Am Dienstag, Mittwoch
und Donnerstag der zurückliegenden Woche (07., 08.
und 09. November 17) kam es erneut zu
Straßenprotesten, die durch vierzehn
Oppositionsparteien getragen wurden. Breite
Demonstrationen gab es unter anderem in der
Hauptstadt Lomé sowie im Südosten des Landes, etwa
in Vogan, Afagnan, Ahépé und Aného. Hingegen
konnten keine Straßeprotesten des nördlichen
Zentrums von Togo wie Sokodé und Bafilo
stattfinden, wo sie durch die Repressionskräfte
sowie regimenahe Milizen unterbunden wurden. Im
September und Oktober 2017 war es vor allem in
Sokodé zu schweren Zusammenstößen gekommen.
Im Vorfeld der
neuerlichen Protestwelle hatte das Regime
einerseits als Deeskalationsmaßnahme angekündigt,
das Anfang Oktober d.J. verhängte generelle
Demonstrationsverbot « an Werktagen » aufzuheben.
Andererseits nahmen Polizei und Milizen erneut
drohend Aufstellung. Am letzten Freitag, den 10.

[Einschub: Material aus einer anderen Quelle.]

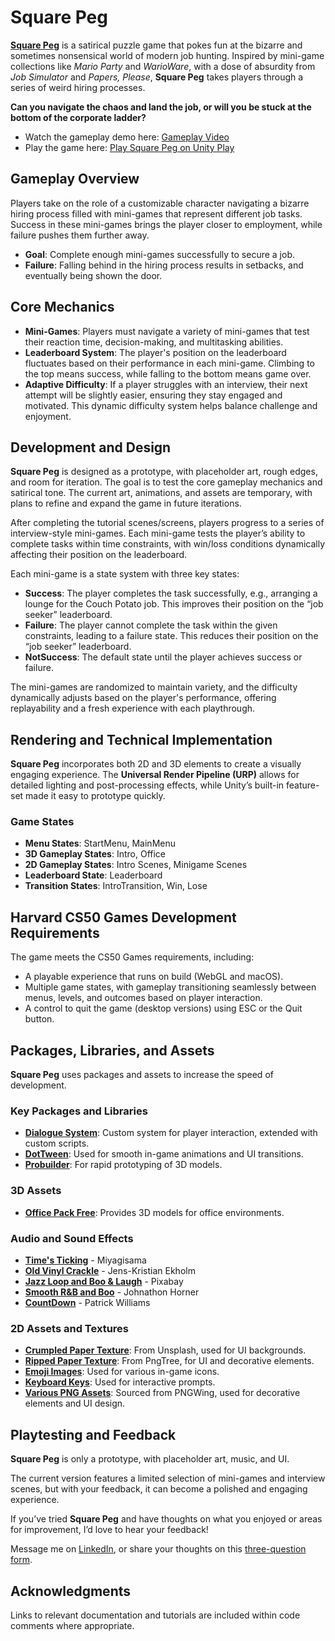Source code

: # Square Peg

**[Square Peg](https://play.unity.com/en/games/aaa0a3fd-04e7-4b23-8f31-fb5911b3560c/square-peg)** is a satirical puzzle game that pokes fun at the bizarre and sometimes nonsensical world of modern job hunting. Inspired by mini-game collections like *Mario Party* and *WarioWare*, with a dose of absurdity from *Job Simulator* and *Papers, Please*, **Square Peg** takes players through a series of weird hiring processes.

**Can you navigate the chaos and land the job, or will you be stuck at the bottom of the corporate ladder?**

- Watch the gameplay demo here: [Gameplay Video](https://www.youtube.com/watch?v=1KPDW7uwbrE)
- Play the game here: [Play Square Peg on Unity Play](https://play.unity.com/en/games/aaa0a3fd-04e7-4b23-8f31-fb5911b3560c/square-peg)

## Gameplay Overview

Players take on the role of a customizable character navigating a bizarre hiring process filled with mini-games that represent different job tasks. Success in these mini-games brings the player closer to employment, while failure pushes them further away.

- **Goal**: Complete enough mini-games successfully to secure a job.
- **Failure**: Falling behind in the hiring process results in setbacks, and eventually being shown the door.

## Core Mechanics

- **Mini-Games**: Players must navigate a variety of mini-games that test their reaction time, decision-making, and multitasking abilities.
- **Leaderboard System**: The player's position on the leaderboard fluctuates based on their performance in each mini-game. Climbing to the top means success, while falling to the bottom means game over.
- **Adaptive Difficulty**: If a player struggles with an interview, their next attempt will be slightly easier, ensuring they stay engaged and motivated. This dynamic difficulty system helps balance challenge and enjoyment.

## Development and Design

**Square Peg** is designed as a prototype, with placeholder art, rough edges, and room for iteration. The goal is to test the core gameplay mechanics and satirical tone. The current art, animations, and assets are temporary, with plans to refine and expand the game in future iterations.

After completing the tutorial scenes/screens, players progress to a series of interview-style mini-games. Each mini-game tests the player’s ability to complete tasks within time constraints, with win/loss conditions dynamically affecting their position on the leaderboard.

Each mini-game is a state system with three key states:
- **Success**: The player completes the task successfully, e.g., arranging a lounge for the Couch Potato job. This improves their position on the “job seeker” leaderboard.
- **Failure**: The player cannot complete the task within the given constraints, leading to a failure state. This reduces their position on the “job seeker” leaderboard.
- **NotSuccess**: The default state until the player achieves success or failure.

The mini-games are randomized to maintain variety, and the difficulty dynamically adjusts based on the player's performance, offering replayability and a fresh experience with each playthrough.

## Rendering and Technical Implementation

**Square Peg** incorporates both 2D and 3D elements to create a visually engaging experience. The **Universal Render Pipeline (URP)** allows for detailed lighting and post-processing effects, while Unity’s built-in feature-set made it easy to prototype quickly.

### Game States
- **Menu States**: StartMenu, MainMenu
- **3D Gameplay States**: Intro, Office
- **2D Gameplay States**: Intro Scenes, Minigame Scenes
- **Leaderboard State**: Leaderboard
- **Transition States**: IntroTransition, Win, Lose

## Harvard CS50 Games Development Requirements

The game meets the CS50 Games requirements, including:
- A playable experience that runs on build (WebGL and macOS).
- Multiple game states, with gameplay transitioning seamlessly between menus, levels, and outcomes based on player interaction.
- A control to quit the game (desktop versions) using ESC or the Quit button.

## Packages, Libraries, and Assets

**Square Peg** uses packages and assets to increase the speed of development.

### Key Packages and Libraries
- **[Dialogue System](https://assetstore.unity.com/packages/tools/gui/dialogue-system-248969#reviews)**: Custom system for player interaction, extended with custom scripts.
- **[DotTween](https://assetstore.unity.com/packages/tools/animation/dotween-hotween-v2-27676)**: Used for smooth in-game animations and UI transitions.
- **[Probuilder](https://docs.unity3d.com/Packages/com.unity.probuilder@5.2/manual/index.html)**: For rapid prototyping of 3D models.

### 3D Assets
- **[Office Pack Free](https://assetstore.unity.com/packages/3d/props/interior/office-pack-free-258600)**: Provides 3D models for office environments.

### Audio and Sound Effects
- **[Time's Ticking](https://pixabay.com/users/miyagisama-491779/?utm_source=link-attribution&utm_medium=referral&utm_campaign=music&utm_content=8819)** - Miyagisama
- **[Old Vinyl Crackle](https://pixabay.com/users/whitenoisesleepers-42647563/?utm_source=link-attribution&utm_medium=referral&utm_campaign=music&utm_content=194006)** - Jens-Kristian Ekholm
- **[Jazz Loop and Boo & Laugh](https://pixabay.com/sound-effects/jazz-loop-7163/)** - Pixabay
- **[Smooth R&B and Boo](https://pixabay.com/users/beatmekanik-14584889/?utm_source=link-attribution&utm_medium=referral&utm_campaign=music&utm_content=214474)** - Johnathon Horner
- **[CountDown](https://pixabay.com/users/patw64-16142356/?utm_source=link-attribution&utm_medium=referral&utm_campaign=music&utm_content=142456)** - Patrick Williams

### 2D Assets and Textures
- **[Crumpled Paper Texture](https://unsplash.com/photos/white-and-gray-floral-textile-XFWiZTa2Ub0?utm_content=creditCopyText&utm_medium=referral&utm_source=unsplash)**: From Unsplash, used for UI backgrounds.
- **[Ripped Paper Texture](https://pngtree.com/freepng/stylish-ripped-torn-paper-texture-background-transparent_8797583.html)**: From PngTree, for UI and decorative elements.
- **[Emoji Images](https://emoji.aranja.com/)**: Used for various in-game icons.
- **[Keyboard Keys](https://www.vecteezy.com/png/9383884-laptop-device-clipart-design-illustration)**: Used for interactive prompts.
- **[Various PNG Assets](https://www.pngwing.com/)**: Sourced from PNGWing, used for decorative elements and UI design.

## Playtesting and Feedback

**Square Peg** is only a prototype, with placeholder art, music, and UI.

The current version features a limited selection of mini-games and interview scenes, but with your feedback, it can become a polished and engaging experience.

If you’ve tried **Square Peg** and have thoughts on what you enjoyed or areas for improvement, I’d love to hear your feedback!

Message me on [LinkedIn](https://www.linkedin.com/in/productmanageruk/), or share your thoughts on this [three-question form](https://docs.google.com/forms/d/e/1FAIpQLSfrlpRjJSHm1uIK9ydrLCnfdEB9OsDDcxMiK14vAOmT_9OJfg/viewform?usp=sf_link).

## Acknowledgments

Links to relevant documentation and tutorials are included within code comments where appropriate.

November 17 hielt Präsident Faure Gnassingbé dann
eine Brandrede im Militärcamp von Témédja, rund 200
Kilometer nördlich der Hauptstadt Lomé. Er wettert
dort gegen die Protestierenden : « Unser Land
wird derzeit durch Demonstrationen gestört, die
nicht, wie das Gesetz es erlaubt, friedlich
ausfallen, sondern sehr gewalttätig sind. »
Laut
übereinstimmenden Angaben von verschiedenen Seiten
kamen in den letzten zwei Monaten mindestens 16
Menschen in den Demonstrationen ums Leben. Daneben
wurde auch eine unbekannte Zahl von Militärs
mutmaßlich durch aufgebrachte Zivilisten gelyncht –
einschlägige Fotos zirkulieren seit über einem
Monat auf WhatsApp -, das Regime räumt inzwischen
den Tod zweier Militärs ein. Präsident Gnassingbé
erteilte allerdings in seiner Rede vor Soldaten der
Opposition die Schuld nicht
nur an deren Tod, sondern auch an dem zweier
Kinder, die in Mango und Sokodé bei der
Niederschlagung von Demonstrationen starben.
Die Rolle von in
Milizen zusammengefassten, bewaffneten Zivilisten –
Mitglieder des Lumpenproletariats sowie der Ethnie
des Präsidenten aus dem Umland der Stadt Kara – bei
der Repression hat in den letzten Wochen
zugenommen. Offiziell bezeichnen diese sich als
« Selbstverteidigungsgruppen », die angeblich
Eigentum vor dem Risiko von Plünderungen schützten.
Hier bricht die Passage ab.